This, absent a denial of Employes' most recent previous assertion on the property that far in excess of 25% of the work on the job was necessary, indicates the validity of the latter assertion.


Thus, it was necessary to furnish a relief worker, and the ultimate question presented here was who the relief worker should have been, as between Claimant and the two Clerks. Article 12(b) required that, in the absence of utilization of a regular relief employe, "effort will be made to observe the principle of seniority." Without contractual implementation of the meaning of the latter caveat, the Board believes that it has not been demonstrated that Carrier violated Article 12(b) in assigning the work to the two Clerks, each senior to Claimant, for performance alternately at times outside of their regular assigned hours, rather than to Claimant. Thus, each day an employe senior to Claimant was used. In a technical sense, Carrier may be said to have "distributed" the work among a messenger on the one hand and two Clerks on the other, instead of hiring one relief worker; but the claim presented here was that of Claimant, and no question was raised as between the two Clerks themselves, or between them and the messenger, nor as to their qualification to do the work.


Employes also asserted that the two Clerks were required to suspend operation on their own assignments prior to 5:00 P. M. on the days they relieved the vacationing employe, in violation of Rule 53 of the Agreement between the parties.

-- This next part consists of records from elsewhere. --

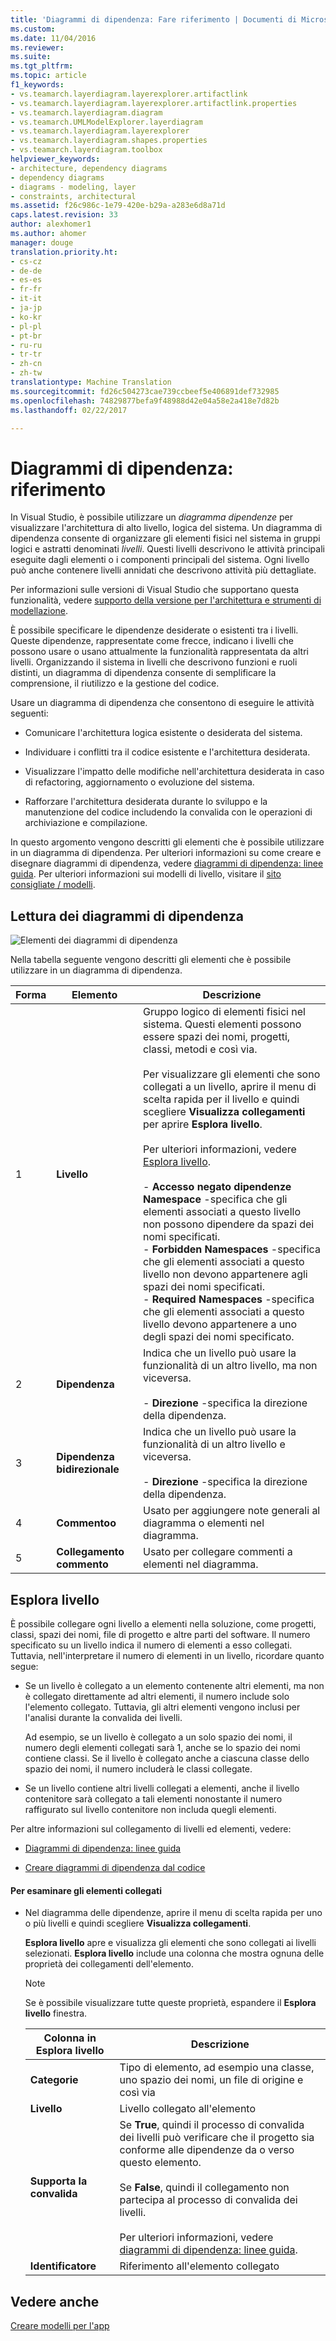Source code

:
 ```yaml
---
title: 'Diagrammi di dipendenza: Fare riferimento | Documenti di Microsoft'
ms.custom: 
ms.date: 11/04/2016
ms.reviewer: 
ms.suite: 
ms.tgt_pltfrm: 
ms.topic: article
f1_keywords:
- vs.teamarch.layerdiagram.layerexplorer.artifactlink
- vs.teamarch.layerdiagram.layerexplorer.artifactlink.properties
- vs.teamarch.layerdiagram.diagram
- vs.teamarch.UMLModelExplorer.layerdiagram
- vs.teamarch.layerdiagram.layerexplorer
- vs.teamarch.layerdiagram.shapes.properties
- vs.teamarch.layerdiagram.toolbox
helpviewer_keywords:
- architecture, dependency diagrams
- dependency diagrams
- diagrams - modeling, layer
- constraints, architectural
ms.assetid: f26c986c-1e79-420e-b29a-a283e6d8a71d
caps.latest.revision: 33
author: alexhomer1
ms.author: ahomer
manager: douge
translation.priority.ht:
- cs-cz
- de-de
- es-es
- fr-fr
- it-it
- ja-jp
- ko-kr
- pl-pl
- pt-br
- ru-ru
- tr-tr
- zh-cn
- zh-tw
translationtype: Machine Translation
ms.sourcegitcommit: fd26c504273cae739ccbeef5e406891def732985
ms.openlocfilehash: 74829877befa9f48988d42e04a58e2a418e7d82b
ms.lasthandoff: 02/22/2017

---
```

# <a name="dependency-diagrams-reference"></a>Diagrammi di dipendenza: riferimento
In Visual Studio, è possibile utilizzare un *diagramma dipendenze* per visualizzare l'architettura di alto livello, logica del sistema. Un diagramma di dipendenza consente di organizzare gli elementi fisici nel sistema in gruppi logici e astratti denominati *livelli*. Questi livelli descrivono le attività principali eseguite dagli elementi o i componenti principali del sistema. Ogni livello può anche contenere livelli annidati che descrivono attività più dettagliate.  
  
 Per informazioni sulle versioni di Visual Studio che supportano questa funzionalità, vedere [supporto della versione per l'architettura e strumenti di modellazione](../modeling/what-s-new-for-design-in-visual-studio.md#VersionSupport).  
  
 È possibile specificare le dipendenze desiderate o esistenti tra i livelli. Queste dipendenze, rappresentate come frecce, indicano i livelli che possono usare o usano attualmente la funzionalità rappresentata da altri livelli. Organizzando il sistema in livelli che descrivono funzioni e ruoli distinti, un diagramma di dipendenza consente di semplificare la comprensione, il riutilizzo e la gestione del codice.  
  
 Usare un diagramma di dipendenza che consentono di eseguire le attività seguenti:  
  
-   Comunicare l'architettura logica esistente o desiderata del sistema.  
  
-   Individuare i conflitti tra il codice esistente e l'architettura desiderata.  
  
-   Visualizzare l'impatto delle modifiche nell'architettura desiderata in caso di refactoring, aggiornamento o evoluzione del sistema.  
  
-   Rafforzare l'architettura desiderata durante lo sviluppo e la manutenzione del codice includendo la convalida con le operazioni di archiviazione e compilazione.  
  
 In questo argomento vengono descritti gli elementi che è possibile utilizzare in un diagramma di dipendenza. Per ulteriori informazioni su come creare e disegnare diagrammi di dipendenza, vedere [diagrammi di dipendenza: linee guida](../modeling/layer-diagrams-guidelines.md). Per ulteriori informazioni sui modelli di livello, visitare il [sito consigliate / modelli](http://go.microsoft.com/fwlink/?LinkId=145794).  
  
## <a name="reading-dependency-diagrams"></a>Lettura dei diagrammi di dipendenza  
 ![Elementi dei diagrammi di dipendenza](~/docs/modeling/media/uml_layerrefreading.png "UML_LayerRefReading")  
  
 Nella tabella seguente vengono descritti gli elementi che è possibile utilizzare in un diagramma di dipendenza.  
  
|**Forma**|**Elemento**|**Descrizione**|  
|---------------|-----------------|---------------------|  
|1|**Livello**|Gruppo logico di elementi fisici nel sistema. Questi elementi possono essere spazi dei nomi, progetti, classi, metodi e così via.<br /><br /> Per visualizzare gli elementi che sono collegati a un livello, aprire il menu di scelta rapida per il livello e quindi scegliere **Visualizza collegamenti** per aprire **Esplora livello**.<br /><br /> Per ulteriori informazioni, vedere [Esplora livello](#Explorer).<br /><br /> -   **Accesso negato dipendenze Namespace** -specifica che gli elementi associati a questo livello non possono dipendere da spazi dei nomi specificati.<br />-   **Forbidden Namespaces** -specifica che gli elementi associati a questo livello non devono appartenere agli spazi dei nomi specificati.<br />-   **Required Namespaces** -specifica che gli elementi associati a questo livello devono appartenere a uno degli spazi dei nomi specificato.|  
|2|**Dipendenza**|Indica che un livello può usare la funzionalità di un altro livello, ma non viceversa.<br /><br /> -   **Direzione** -specifica la direzione della dipendenza.|  
|3|**Dipendenza bidirezionale**|Indica che un livello può usare la funzionalità di un altro livello e viceversa.<br /><br /> -   **Direzione** -specifica la direzione della dipendenza.|  
|4|**Commentoo**|Usato per aggiungere note generali al diagramma o elementi nel diagramma.|  
|5|**Collegamento commento**|Usato per collegare commenti a elementi nel diagramma.|  
  
##  <a name="a-nameexplorera-layer-explorer"></a><a name="Explorer"></a>Esplora livello  
 È possibile collegare ogni livello a elementi nella soluzione, come progetti, classi, spazi dei nomi, file di progetto e altre parti del software. Il numero specificato su un livello indica il numero di elementi a esso collegati. Tuttavia, nell'interpretare il numero di elementi in un livello, ricordare quanto segue:  
  
-   Se un livello è collegato a un elemento contenente altri elementi, ma non è collegato direttamente ad altri elementi, il numero include solo l'elemento collegato. Tuttavia, gli altri elementi vengono inclusi per l'analisi durante la convalida dei livelli.  
  
     Ad esempio, se un livello è collegato a un solo spazio dei nomi, il numero degli elementi collegati sarà 1, anche se lo spazio dei nomi contiene classi. Se il livello è collegato anche a ciascuna classe dello spazio dei nomi, il numero includerà le classi collegate.  
  
-   Se un livello contiene altri livelli collegati a elementi, anche il livello contenitore sarà collegato a tali elementi nonostante il numero raffigurato sul livello contenitore non includa quegli elementi.  
  
 Per altre informazioni sul collegamento di livelli ed elementi, vedere:  
  
-   [Diagrammi di dipendenza: linee guida](../modeling/layer-diagrams-guidelines.md)  
  
-   [Creare diagrammi di dipendenza dal codice](../modeling/create-layer-diagrams-from-your-code.md)  
  
#### <a name="to-examine-the-linked-artifacts"></a>Per esaminare gli elementi collegati  
  
-   Nel diagramma delle dipendenze, aprire il menu di scelta rapida per uno o più livelli e quindi scegliere **Visualizza collegamenti**.  
  
     **Esplora livello** apre e visualizza gli elementi che sono collegati ai livelli selezionati. **Esplora livello** include una colonna che mostra ognuna delle proprietà dei collegamenti dell'elemento.  
  
    > [!NOTE]
    >  Se è possibile visualizzare tutte queste proprietà, espandere il **Esplora livello** finestra.  
  
    |**Colonna in Esplora livello**|**Descrizione**|  
    |----------------------------------|---------------------|  
    |**Categorie**|Tipo di elemento, ad esempio una classe, uno spazio dei nomi, un file di origine e così via|  
    |**Livello**|Livello collegato all'elemento|  
    |**Supporta la convalida**|Se **True**, quindi il processo di convalida dei livelli può verificare che il progetto sia conforme alle dipendenze da o verso questo elemento.<br /><br /> Se **False**, quindi il collegamento non partecipa al processo di convalida dei livelli.<br /><br /> Per ulteriori informazioni, vedere [diagrammi di dipendenza: linee guida](../modeling/layer-diagrams-guidelines.md).|  
    |**Identificatore**|Riferimento all'elemento collegato|  
  
## <a name="see-also"></a>Vedere anche  
 [Creare modelli per l'app](../modeling/create-models-for-your-app.md)

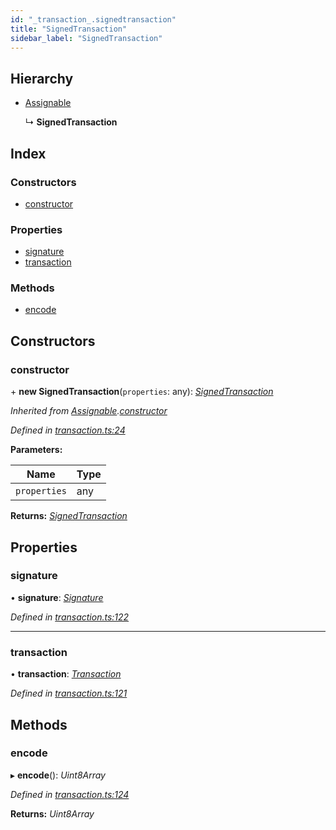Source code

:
 ```yaml
---
id: "_transaction_.signedtransaction"
title: "SignedTransaction"
sidebar_label: "SignedTransaction"
---
```


## Hierarchy

* [Assignable](_transaction_.assignable.md)

  ↳ **SignedTransaction**

## Index

### Constructors

* [constructor](_transaction_.signedtransaction.md#constructor)

### Properties

* [signature](_transaction_.signedtransaction.md#signature)
* [transaction](_transaction_.signedtransaction.md#transaction)

### Methods

* [encode](_transaction_.signedtransaction.md#encode)

## Constructors

###  constructor

\+ **new SignedTransaction**(`properties`: any): *[SignedTransaction](_transaction_.signedtransaction.md)*

*Inherited from [Assignable](_transaction_.assignable.md).[constructor](_transaction_.assignable.md#constructor)*

*Defined in [transaction.ts:24](https://github.com/nearprotocol/nearlib/blob/12d9667/src.ts/transaction.ts#L24)*

**Parameters:**

Name | Type |
------ | ------ |
`properties` | any |

**Returns:** *[SignedTransaction](_transaction_.signedtransaction.md)*

## Properties

###  signature

• **signature**: *[Signature](_transaction_.signature.md)*

*Defined in [transaction.ts:122](https://github.com/nearprotocol/nearlib/blob/12d9667/src.ts/transaction.ts#L122)*

___

###  transaction

• **transaction**: *[Transaction](_transaction_.transaction.md)*

*Defined in [transaction.ts:121](https://github.com/nearprotocol/nearlib/blob/12d9667/src.ts/transaction.ts#L121)*

## Methods

###  encode

▸ **encode**(): *Uint8Array*

*Defined in [transaction.ts:124](https://github.com/nearprotocol/nearlib/blob/12d9667/src.ts/transaction.ts#L124)*

**Returns:** *Uint8Array*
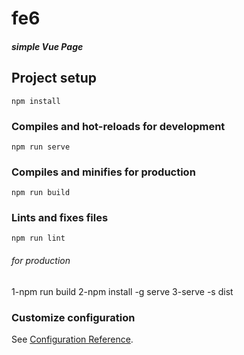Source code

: # fe6
##### simple Vue Page
## Project setup
```
npm install
```

### Compiles and hot-reloads for development
```
npm run serve
```

### Compiles and minifies for production
```
npm run build
```

### Lints and fixes files
```
npm run lint
```
###### for production
1-npm run build
2-npm install -g serve
3-serve -s dist
### Customize configuration
See [Configuration Reference](https://cli.vuejs.org/config/).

The record does not sustain the assertion.


FINDINGS: The Third Division of the Adjustment Board, upon the whole record and all the evidence, finds and holds:




That the Carrier and the Employes involved in this dispute are respectively Carrier and Employes within the meaning of the Railway Labor Act, as approved June 21, 1934;


That this Division of the Adjustment Board has jurisdiction over the dispute involved herein; and






    Claim denied.


              NATIONAL RAILROAD ADJUSTMENT BOARD By Order of THIRD DIVISION


              ATTEST: S. H. Schulty

              Executive Secretary


Dated at Chicago, Illinois, this 12th day of October 1962.